Just 3% of urban respondents had a love marriage and the custom of arranged marriages hasn’t changed much over time, data from a survey shows.
The central dilemma for the leading man in the US summer hit, Crazy Rich Asians, is choosing between the woman he loves and the one his family wishes. For Indians, one side of these two forces is clearly winning. The vast majority of Indians still have arranged marriages, and the custom hasn’t changed much over time, showed data from a large-scale sample survey.
The Lok Foundation-Oxford University surveys, administered by the Centre for Monitoring Indian Economy (CMIE), are a series of large-sample multi-year panel surveys covering a range of socio-economic issues. The surveys covered over a hundred thousand households.
Since urban areas are oversampled as compared to rural areas in these surveys, this column will be looking at the urban data only. As of January 2018, 93% of respondents said they had an arranged marriage. Just 3% had a “love marriage” and another 2% described theirs as a “love-cum-arranged marriage”, which usually indicates that the relationship was set up by the families, and then the couple fell in love and decided to get married. There has been only a very slight change over time; 94% of octogenarians had an arranged marriage, and the figure is still more than 90% for young couples in their twenties. Richer and better educated people are slightly more likely to have love marriages.
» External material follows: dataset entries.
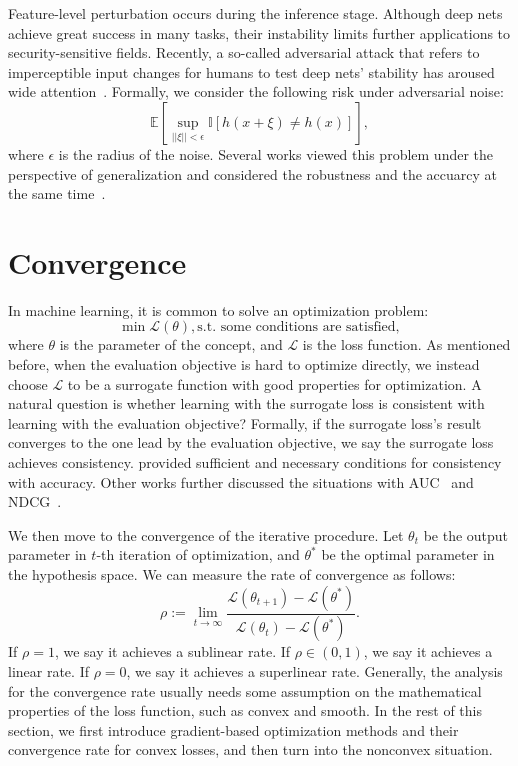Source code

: \documentclass[a4paper,11pt]{article}
\begin{document}
Feature-level perturbation occurs during the inference stage. Although deep nets achieve great success in many tasks, their instability limits further applications to security-sensitive fields. Recently, a so-called adversarial attack that refers to imperceptible input changes for humans to test deep nets' stability has aroused wide attention~\citep{goodfellow2014explaining}. Formally, we consider the following risk under adversarial noise: $$\mathbb{E}[\sup_{||\xi|| < \epsilon} \mathbb{I}[h(x + \xi) \neq h(x)]],$$ where $\epsilon$ is the radius of the noise. Several works viewed this problem under the perspective of generalization and considered the robustness and the accuarcy at the same time~\citep{tsipras2018robustness,zhang2019theoretically,ilyas2019adversarial}.


\section{Convergence}
\label{sec:Convergence}
In machine learning, it is common to solve an optimization problem: $$\min \mathcal{L}(\theta), \text{s.t. some conditions are satisfied},$$ where $\theta$ is the parameter of the concept, and $\mathcal{L}$ is the loss function. As mentioned before, when the evaluation objective is hard to optimize directly, we instead choose $\mathcal{L}$ to be a surrogate function with good properties for optimization. A natural question is whether learning with the surrogate loss is consistent with learning with the evaluation objective? Formally, if the surrogate loss's result converges to the one lead by the evaluation objective, we say the surrogate loss achieves consistency. \citet{bartlett2006convexity} provided sufficient and necessary conditions for consistency with accuracy. Other works further discussed the situations with AUC~\citep{gao2015consistency} and NDCG~\citep{ravikumar2011ndcg}.

We then move to the convergence of the iterative procedure. Let $\theta_t$ be the output parameter in $t$-th iteration of optimization, and $\theta^*$ be the optimal parameter in the hypothesis space. We can measure the rate of convergence as follows: $$\rho := \lim_{t\rightarrow\infty} \frac{\mathcal{L}(\theta_{t+1}) - \mathcal{L}(\theta^*)}{\mathcal{L}(\theta_{t}) - \mathcal{L}(\theta^*)}.$$ If $\rho=1$, we say it achieves a sublinear rate. If $\rho \in (0, 1)$, we say it achieves a linear rate. If $\rho = 0$, we say it achieves a superlinear rate. Generally, the analysis for the convergence rate usually needs some assumption on the mathematical properties of the loss function, such as convex and smooth. In the rest of this section, we first introduce gradient-based optimization methods and their convergence rate for convex losses, and then turn into the nonconvex situation.
\end{document}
Christians and Muslims are slightly more likely to have love marriages than Hindus, but among Hindu caste groups, there is little variation. Assam, Kerala, Goa, and Jammu and Kashmir—states with relatively high non-Hindu populations— see more love marriages than other states.
These numbers are consistent with older data on how weddings are fixed in India. The 2011-12 India Human Development Survey (IHDS) found that just 13% of married women in metro cities knew their husbands before they got married. But arranged marriages do not necessarily mean forced marriage —over 70% of urban women said in the IHDS survey that they had some say in their marriage.
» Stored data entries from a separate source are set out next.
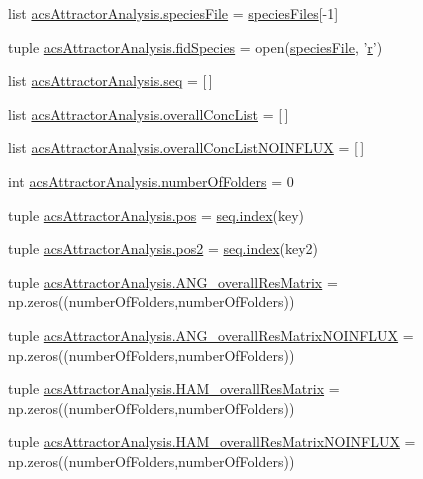 \begin{DoxyCompactItemize}
\item 
list \hyperlink{a00090_a0e036b776f4f724254115c2e284657eb}{acs\-Attractor\-Analysis.\-species\-File} = \hyperlink{a00022_af5703745c2c2a6af7f62da460994d9c2}{species\-Files}\mbox{[}-\/1\mbox{]}
\item 
tuple \hyperlink{a00090_a604c9f75892d8d8aeac8306c94630a23}{acs\-Attractor\-Analysis.\-fid\-Species} = open(\hyperlink{a00021_a7da0c82834970c5f3c3d9224ab832577}{species\-File}, '\hyperlink{a00025_ac862e7284527eb913b1351c8bfb8e079}{r}')
\item 
list \hyperlink{a00090_a33bc0e3fc99bab3df33d3f1626a19528}{acs\-Attractor\-Analysis.\-seq} = \mbox{[}$\,$\mbox{]}
\item 
list \hyperlink{a00090_aca1d14f4dbff06c02b0e3e362c7ffe14}{acs\-Attractor\-Analysis.\-overall\-Conc\-List} = \mbox{[}$\,$\mbox{]}
\item 
list \hyperlink{a00090_a62444c9b0d66deb07c2e1091695e7561}{acs\-Attractor\-Analysis.\-overall\-Conc\-List\-N\-O\-I\-N\-F\-L\-U\-X} = \mbox{[}$\,$\mbox{]}
\item 
int \hyperlink{a00090_aa5d2495d08b8ad5ebf34f85d5417e93c}{acs\-Attractor\-Analysis.\-number\-Of\-Folders} = 0
\item 
tuple \hyperlink{a00090_abae060beb170fe923fc10b75f9e82079}{acs\-Attractor\-Analysis.\-pos} = \hyperlink{a00054_a0cd6a44ffb07342cbc7e5ac33bfc9495}{seq.\-index}(key)
\item 
tuple \hyperlink{a00090_a6ab79d8205f5d0ae2da47fb0af93149a}{acs\-Attractor\-Analysis.\-pos2} = \hyperlink{a00054_a0cd6a44ffb07342cbc7e5ac33bfc9495}{seq.\-index}(key2)
\item 
tuple \hyperlink{a00090_a43a783e7bdb1094aa477c438bd67259f}{acs\-Attractor\-Analysis.\-A\-N\-G\-\_\-overall\-Res\-Matrix} = np.\-zeros((number\-Of\-Folders,number\-Of\-Folders))
\item 
tuple \hyperlink{a00090_a0d0e0ed8583e4aa041fa6c122324311e}{acs\-Attractor\-Analysis.\-A\-N\-G\-\_\-overall\-Res\-Matrix\-N\-O\-I\-N\-F\-L\-U\-X} = np.\-zeros((number\-Of\-Folders,number\-Of\-Folders))
\item 
tuple \hyperlink{a00090_a46dc8cdfb545b64952370e51ff02336f}{acs\-Attractor\-Analysis.\-H\-A\-M\-\_\-overall\-Res\-Matrix} = np.\-zeros((number\-Of\-Folders,number\-Of\-Folders))
\item 
tuple \hyperlink{a00090_a9aa1adb46370d97e4f38e7f09eb7a97c}{acs\-Attractor\-Analysis.\-H\-A\-M\-\_\-overall\-Res\-Matrix\-N\-O\-I\-N\-F\-L\-U\-X} = np.\-zeros((number\-Of\-Folders,number\-Of\-Folders))
\item 

\end{DoxyCompactItemize}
Maintaining caste endogamy remains an important feature of marriage in India, the survey showed. Fewer than 10% of urban respondents said anyone in their family had married outside their caste and not many more outside their sub-caste (jati). Inter-caste marriage is practised slightly more among the poor than the rich.
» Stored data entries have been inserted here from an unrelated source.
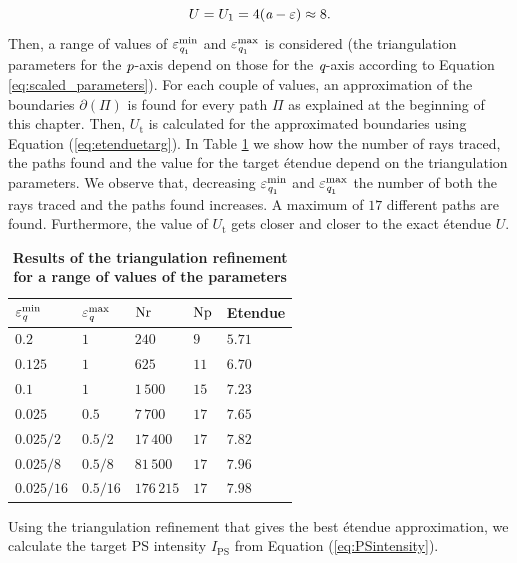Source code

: \begin{equation}
U = U_1 = 4(\textit{a}-\varepsilon)\approx 8.
\end{equation}
Then, a range of values of $\varepsilon_{\textit{q}_1}^{\textrm{min}}$ and $\varepsilon_{\textit{q}_1}^{\textrm{max}}$ is considered (the triangulation parameters for the $\textit{p}$-axis depend on those for the $\textit{q}$-axis according to Equation \ref{eq:scaled_parameters}). For each couple of values, an approximation of the boundaries $\partial$$(\Pi)$ is found for every path $\Pi$ as explained at the beginning of this chapter. Then, $U_{\textrm{t}}$ is calculated for the approximated boundaries using Equation (\ref{eq:etenduetarg}). In Table \ref{tab:etendue_pr} we show how the number of rays traced, the paths found and the value for the target \'{e}tendue depend on the triangulation parameters.
We observe that, decreasing $\varepsilon_{\textit{q}_1}^{\textrm{min}}$ and $\varepsilon_{\textit{q}_1}^{\textrm{max}}$ the number of both the rays traced and the paths found increases. A maximum of $17$ different paths are found. Furthermore, the value of $U_{\textrm{t}}$ gets closer and closer to the exact \'{e}tendue $U$.
\begin{table}[ht] 
\centering
\caption{\bf Results of the triangulation refinement for a range of values of the parameters}
\begin{tabular}{lllll}
 \hline   $\varepsilon_{\textit{q}}^{\textrm{min}} $  & $\varepsilon_{\textit{q}}^{\textrm{max}}$ & $\textrm{Nr}$ & $\textrm{Np}$ & Etendue \\
  \hline 
 $0.2$ & $1$   & $240$   &  $9$ & $5.71$\\
$0.125$  & $1$    & $625$    & $11$ & $6.70$ \\
$0.1$ & $1$   & $1\,500$   &  $15$ & $7.23$\\
$0.025$  & $0.5$    & $7\,700$  & $17$ & $7.65$\\
 $0.025/2$  & $0.5/2$  & $17\,400$   & $17$ & $7.82$\\
 $0.025/8$ & $0.5/8$  & $81\,500$    & $17$ & $7.96$\\
$0.025/16$ & $0.5/16$  & $176\,215$    & $17$ & $7.98$\\
 \hline
 \end{tabular}
 \label{tab:etendue_pr}
 \end{table}
Using the triangulation refinement that gives the best \'{e}tendue approximation, we calculate the target PS intensity $\hat{I}_{\textrm{PS}}$ from Equation (\ref{eq:PSintensity}).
The IHDS also found that just 5% of urban respondents said they had an inter-caste marriage, and the number has changed little since the previous round seven years earlier.
Inter-religious marriage was even less common; just 5% of urban respondents in the Lok survey said anyone in their family had married someone outside their religion. Three-quarters of urban respondents in the Lok survey said they would not accept an inter-caste marriage for any of their children. This did not change with age; even among people in their twenties, over 70% said they would not accept an inter-caste marriage for any of their children. Education and income group almost don’t make any difference to attitudes to inter-caste marriage either. Over 80% replied to another variation of the idea—“is intermarriage acceptable when the two people are of different castes?”—by saying no.
For richer urban Indians, these numbers may seem unlikely, given that younger people often profess their willingness to marry outside their caste. But there is likely a large gap between stated and revealed preferences. In 2015, researchers contacted 1,000 prospective brides through matrimonial websites and found that while half of them expressed an interest in potential partners belonging to caste groups other than their own, nearly all expressed an interest in men of their own caste. The scheduled caste man was least likely to be contacted, despite all other variables—educational qualifications, salary, and even skin colour—being nearly the same. The closest that India got to Crazy Rich Asians this summer was probably Veere Di Wedding—a movie where the only character contemplating an arranged match decides against it. It’s a long way from what the real Indian marriage looks like.